Eye on Small Business: Rye Ridge Cleaners, Rye Brook

Rye Ridge Cleaners exterior. Photograph by Seth Friedman.

A lady’s thong in the pocket of a married man’s suit jacket or a tiny bag of cocaine in the pocket of a suit dropped by a customer for his son? It’s all in a day’s work for Seth Friedman, the owner of Rye Ridge Cleaners. As well as a master dry cleaner, he’s also a master of tact. “We discreetly toss the said items and say nothing,” he said.

Since purchasing the dry cleaning business in 1993, Friedman and his wife, Robin, have continued Rye Ridge Cleaners’ 40-year tradition of providing high quality service for customers throughout the area.

Friedman learned the principles of dry cleaning at the National Association of Dry Cleaners, the premiere Northeast school for training professionals in the industry. To stay up to date with current fashion trends and dry cleaning methods, he is a member of the National Cleaning Association, which provides ongoing classes in garment care. (Friedman pointed out how high-tech fabrics, mostly various types of polyesters and nylons, are becoming ubiquitous and present new challenges to cleaning.)

All dry cleaning is done on the premises. In September 2023, Friedman installed a brand-new dry-cleaning machine that uses Sensene, an alcohol-based solution that is biodegradable and nontoxic, certified by the Organic Fabric Manufacturers Association. He said it is “leaps and bounds ahead of anything else,” including perchlorethylene, (or “perch”), the standard solution the vast majority of cleaners have used for the last 75 years.

With a background in environmental education and committed to greener cleaning, Friedman said he was the first in Westchester County to offer reusable green Garmento laundry bags to replace single-use plastic covers. He also encourages his customers to return hangers for reuse.

Covid devastated the dry-cleaning business, he told Westfair Business Journal. He mentioned a recent NPR report about how the pandemic had upended the dry-cleaning business in the United States, with as many as 40% of dry cleaners failing, and said he knew of six cleaners within one mile of his store that had gone under. The years 2020 and 2021 were the worst he has had in the years he has owned Rye Ridge Cleaners and he only survived, he said, “because of some loyal customers, being able to suffer a lot of pain and rethinking everything I do in business, along with receiving federal loans.”

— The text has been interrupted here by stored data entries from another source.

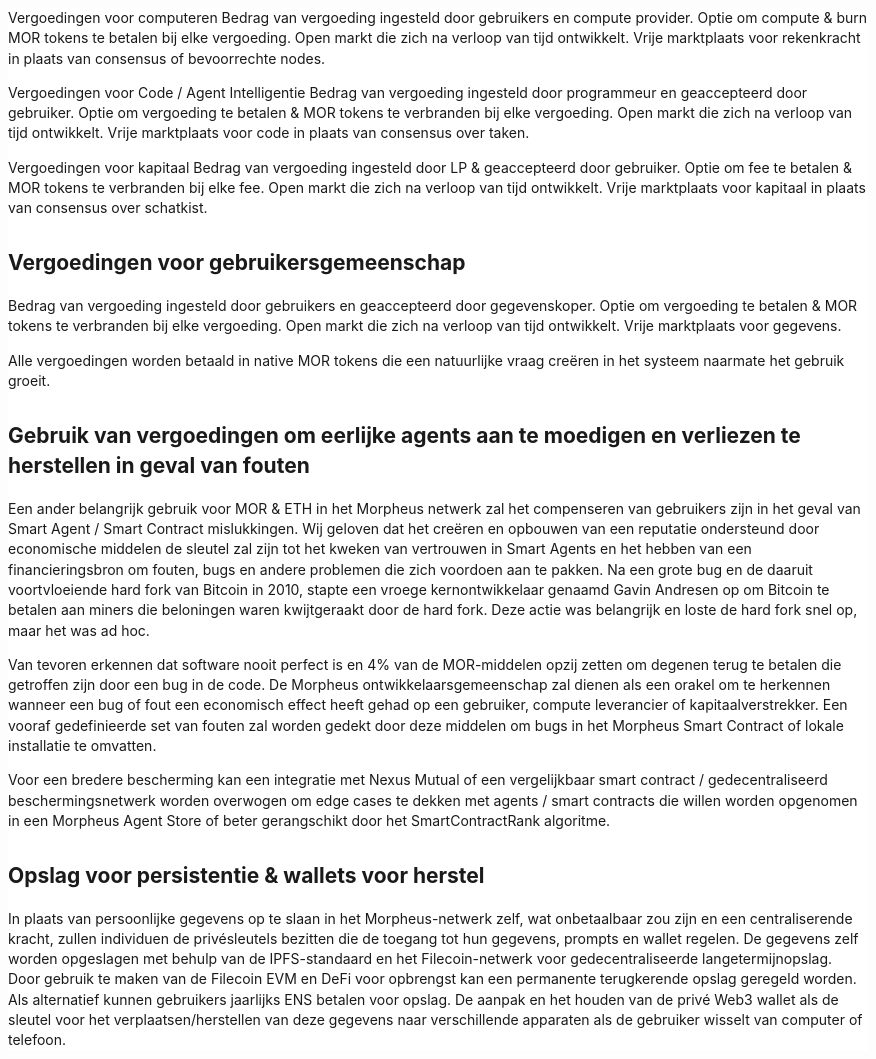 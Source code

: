 Vergoedingen voor computeren
Bedrag van vergoeding ingesteld door gebruikers en compute provider. Optie om compute & burn MOR tokens te betalen bij elke vergoeding. Open markt die zich na verloop van tijd ontwikkelt. Vrije marktplaats voor rekenkracht in plaats van consensus of bevoorrechte nodes.

Vergoedingen voor Code / Agent Intelligentie
Bedrag van vergoeding ingesteld door programmeur en geaccepteerd door gebruiker. Optie om vergoeding te betalen & MOR tokens te verbranden bij elke vergoeding. Open markt die zich na verloop van tijd ontwikkelt. Vrije marktplaats voor code in plaats van consensus over taken.

Vergoedingen voor kapitaal
Bedrag van vergoeding ingesteld door LP & geaccepteerd door gebruiker. Optie om fee te betalen & MOR tokens te verbranden bij elke fee. Open markt die zich na verloop van tijd ontwikkelt. Vrije marktplaats voor kapitaal in plaats van consensus over schatkist.

## Vergoedingen voor gebruikersgemeenschap
Bedrag van vergoeding ingesteld door gebruikers en geaccepteerd door gegevenskoper. Optie om vergoeding te betalen & MOR tokens te verbranden bij elke vergoeding. Open markt die zich na verloop van tijd ontwikkelt. Vrije marktplaats voor gegevens.

Alle vergoedingen worden betaald in native MOR tokens die een natuurlijke vraag creëren in het systeem naarmate het gebruik groeit.

## Gebruik van vergoedingen om eerlijke agents aan te moedigen en verliezen te herstellen in geval van fouten
Een ander belangrijk gebruik voor MOR & ETH in het Morpheus netwerk zal het compenseren van gebruikers zijn in het geval van Smart Agent / Smart Contract mislukkingen. Wij geloven dat het creëren en opbouwen van een reputatie ondersteund door economische middelen de sleutel zal zijn tot het kweken van vertrouwen in Smart Agents en het hebben van een financieringsbron om fouten, bugs en andere problemen die zich voordoen aan te pakken. Na een grote bug en de daaruit voortvloeiende hard fork van Bitcoin in 2010, stapte een vroege kernontwikkelaar genaamd Gavin Andresen op om Bitcoin te betalen aan miners die beloningen waren kwijtgeraakt door de hard fork. Deze actie was belangrijk en loste de hard fork snel op, maar het was ad hoc.

Van tevoren erkennen dat software nooit perfect is en 4% van de MOR-middelen opzij zetten om degenen terug te betalen die getroffen zijn door een bug in de code. De Morpheus ontwikkelaarsgemeenschap zal dienen als een orakel om te herkennen wanneer een bug of fout een economisch effect heeft gehad op een gebruiker, compute leverancier of kapitaalverstrekker. Een vooraf gedefinieerde set van fouten zal worden gedekt door deze middelen om bugs in het Morpheus Smart Contract of lokale installatie te omvatten.

Voor een bredere bescherming kan een integratie met Nexus Mutual of een vergelijkbaar smart contract / gedecentraliseerd beschermingsnetwerk worden overwogen om edge cases te dekken met agents / smart contracts die willen worden opgenomen in een Morpheus Agent Store of beter gerangschikt door het SmartContractRank algoritme. 

## Opslag voor persistentie & wallets voor herstel
In plaats van persoonlijke gegevens op te slaan in het Morpheus-netwerk zelf, wat onbetaalbaar zou zijn en een centraliserende kracht, zullen individuen de privésleutels bezitten die de toegang tot hun gegevens, prompts en wallet regelen. De gegevens zelf worden opgeslagen met behulp van de IPFS-standaard en het Filecoin-netwerk voor gedecentraliseerde langetermijnopslag. Door gebruik te maken van de Filecoin EVM en DeFi voor opbrengst kan een permanente terugkerende opslag geregeld worden. Als alternatief kunnen gebruikers jaarlijks ENS betalen voor opslag. De aanpak en het houden van de privé Web3 wallet als de sleutel voor het verplaatsen/herstellen van deze gegevens naar verschillende apparaten als de gebruiker wisselt van computer of telefoon.
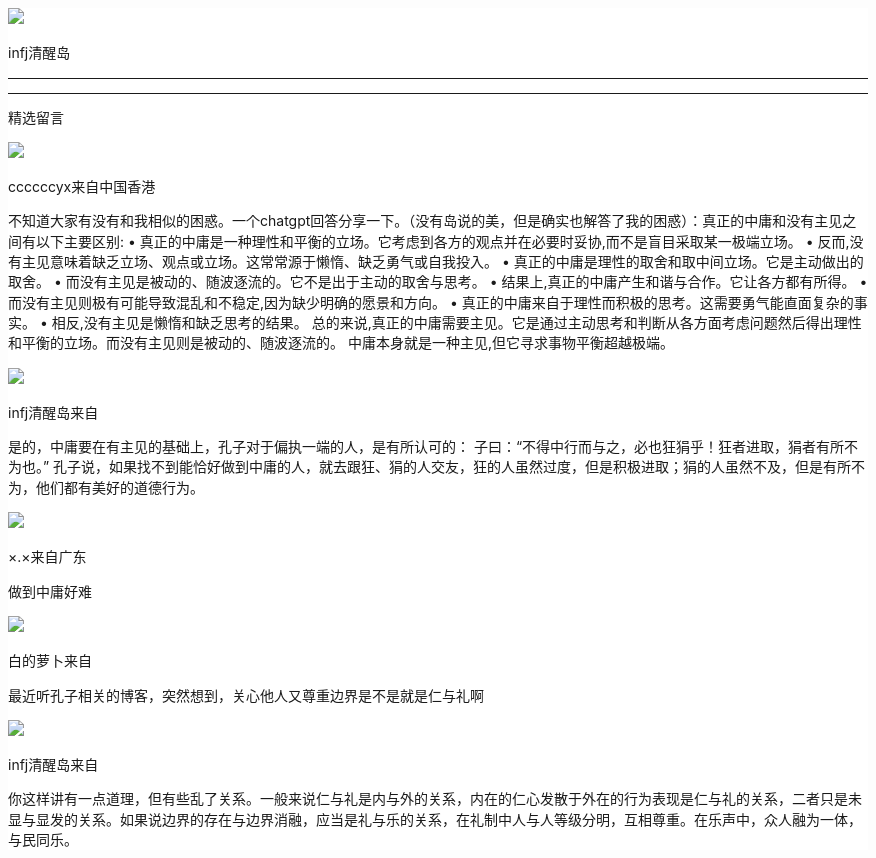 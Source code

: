 ![](http://mmbiz.qpic.cn/mmbiz_png/DZCdtia4bJxpcRrqEcIicNn7icChObS1Eqm6u2hlN1LGAHvlMHZg6O2a3A47KdeC6IqvVTuryNZQpDFQ1LX3JvT9w/0?wx_fmt=png)

infj清醒岛







****



****





精选留言

![](http://mmsns.qpic.cn/mmsns/iaxNB5XaibCeLTYWIUGCYm7cS1kFxTx4ibUSEBZJ6VnOdXPDItJ9PaGRg/0)

ccccccyx来自中国香港

不知道大家有没有和我相似的困惑。一个chatgpt回答分享一下。（没有岛说的美，但是确实也解答了我的困惑）：真正的中庸和没有主见之间有以下主要区别: •
真正的中庸是一种理性和平衡的立场。它考虑到各方的观点并在必要时妥协,而不是盲目采取某一极端立场。 •
反而,没有主见意味着缺乏立场、观点或立场。这常常源于懒惰、缺乏勇气或自我投入。 • 真正的中庸是理性的取舍和取中间立场。它是主动做出的取舍。 •
而没有主见是被动的、随波逐流的。它不是出于主动的取舍与思考。 • 结果上,真正的中庸产生和谐与合作。它让各方都有所得。 •
而没有主见则极有可能导致混乱和不稳定,因为缺少明确的愿景和方向。 • 真正的中庸来自于理性而积极的思考。这需要勇气能直面复杂的事实。 •
相反,没有主见是懒惰和缺乏思考的结果。
总的来说,真正的中庸需要主见。它是通过主动思考和判断从各方面考虑问题然后得出理性和平衡的立场。而没有主见则是被动的、随波逐流的。
中庸本身就是一种主见,但它寻求事物平衡超越极端。

![](http://wx.qlogo.cn/mmhead/Q3auHgzwzM4icoibBPppWkMrbLG1lB8KhWHaiaiabBib87BTTdVQC8Cyacg/64)

infj清醒岛来自

是的，中庸要在有主见的基础上，孔子对于偏执一端的人，是有所认可的： 子曰：“不得中行而与之，必也狂狷乎！狂者进取，狷者有所不为也。”
孔子说，如果找不到能恰好做到中庸的人，就去跟狂、狷的人交友，狂的人虽然过度，但是积极进取；狷的人虽然不及，但是有所不为，他们都有美好的道德行为。

![](http://mmsns.qpic.cn/mmsns/iaxNB5XaibCeLTYWIUGCYm7cS1kFxTx4ibUSEBZJ6VnOdXPDItJ9PaGRg/0)

×.×来自广东

做到中庸好难

![](http://mmsns.qpic.cn/mmsns/iaxNB5XaibCeLTYWIUGCYm7cS1kFxTx4ibUSEBZJ6VnOdXPDItJ9PaGRg/0)

白的萝卜来自

最近听孔子相关的博客，突然想到，关心他人又尊重边界是不是就是仁与礼啊

![](http://wx.qlogo.cn/mmhead/Q3auHgzwzM4icoibBPppWkMrbLG1lB8KhWHaiaiabBib87BTTdVQC8Cyacg/64)

infj清醒岛来自

你这样讲有一点道理，但有些乱了关系。一般来说仁与礼是内与外的关系，内在的仁心发散于外在的行为表现是仁与礼的关系，二者只是未显与显发的关系。如果说边界的存在与边界消融，应当是礼与乐的关系，在礼制中人与人等级分明，互相尊重。在乐声中，众人融为一体，与民同乐。

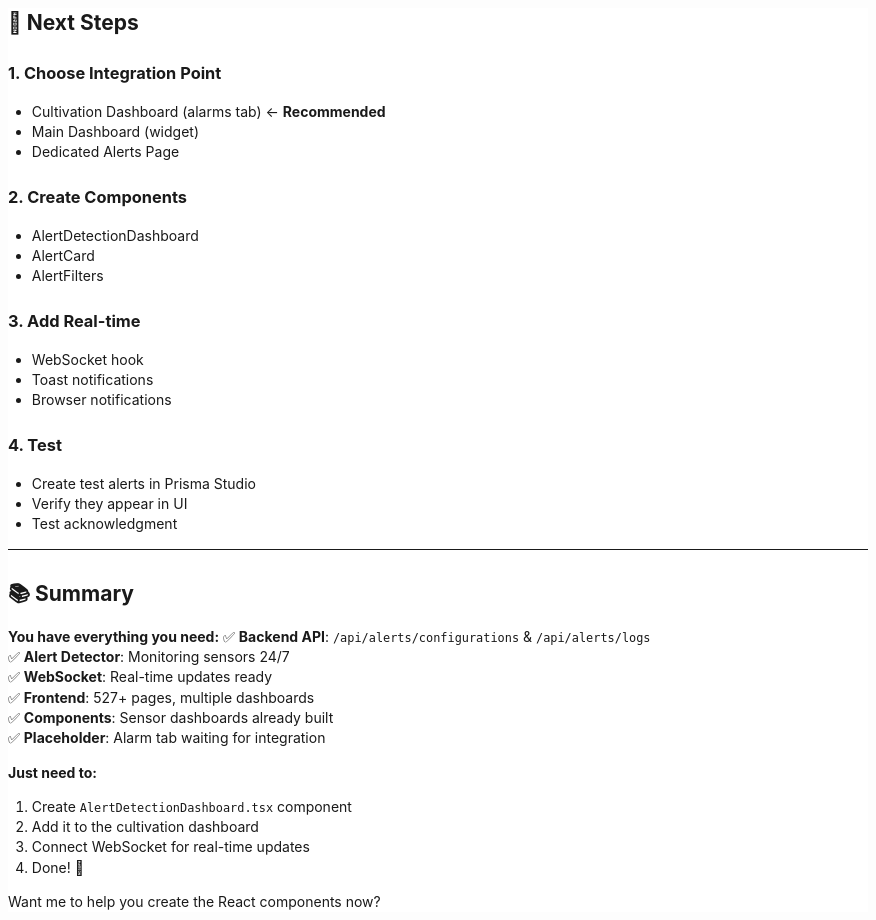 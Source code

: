 ## 🎯 Next Steps

### **1. Choose Integration Point**
- Cultivation Dashboard (alarms tab) ← **Recommended**
- Main Dashboard (widget)
- Dedicated Alerts Page

### **2. Create Components**
- AlertDetectionDashboard
- AlertCard
- AlertFilters

### **3. Add Real-time**
- WebSocket hook
- Toast notifications
- Browser notifications

### **4. Test**
- Create test alerts in Prisma Studio
- Verify they appear in UI
- Test acknowledgment

---

## 📚 Summary

**You have everything you need:**
✅ **Backend API**: `/api/alerts/configurations` & `/api/alerts/logs`  
✅ **Alert Detector**: Monitoring sensors 24/7  
✅ **WebSocket**: Real-time updates ready  
✅ **Frontend**: 527+ pages, multiple dashboards  
✅ **Components**: Sensor dashboards already built  
✅ **Placeholder**: Alarm tab waiting for integration  

**Just need to:**
1. Create `AlertDetectionDashboard.tsx` component
2. Add it to the cultivation dashboard
3. Connect WebSocket for real-time updates
4. Done! 🎉

Want me to help you create the React components now?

In an ongoing effort to give back, the community-minded Freidman said that customers can sign up to have Rye Ridge Cleaners give 5% of the value of their dry cleaning to their favorite charitable organizations and religious institutions. Beneficiaries include churches, synagogues and high school bands.

Dry cleaning is, by Friedman’s reckoning, “a fairly easy business to enter.” It doesn’t take a lot of capital to set up or even purchase a store, he said, but it does require a willingness to work hard. “An absentee owner will not cut it.”

His wife works part-time, mainly helping on the day he does deliveries. He has a presser who has been with him for 20 years – “a wonderful employee and wonderful family man” – and a seamstress who has worked for him for 30 years.

“I am of the firm belief I am successful if I hire the right people and treat them right,” he said, adding, “my employees make Rye Ridge Cleaners excellent.”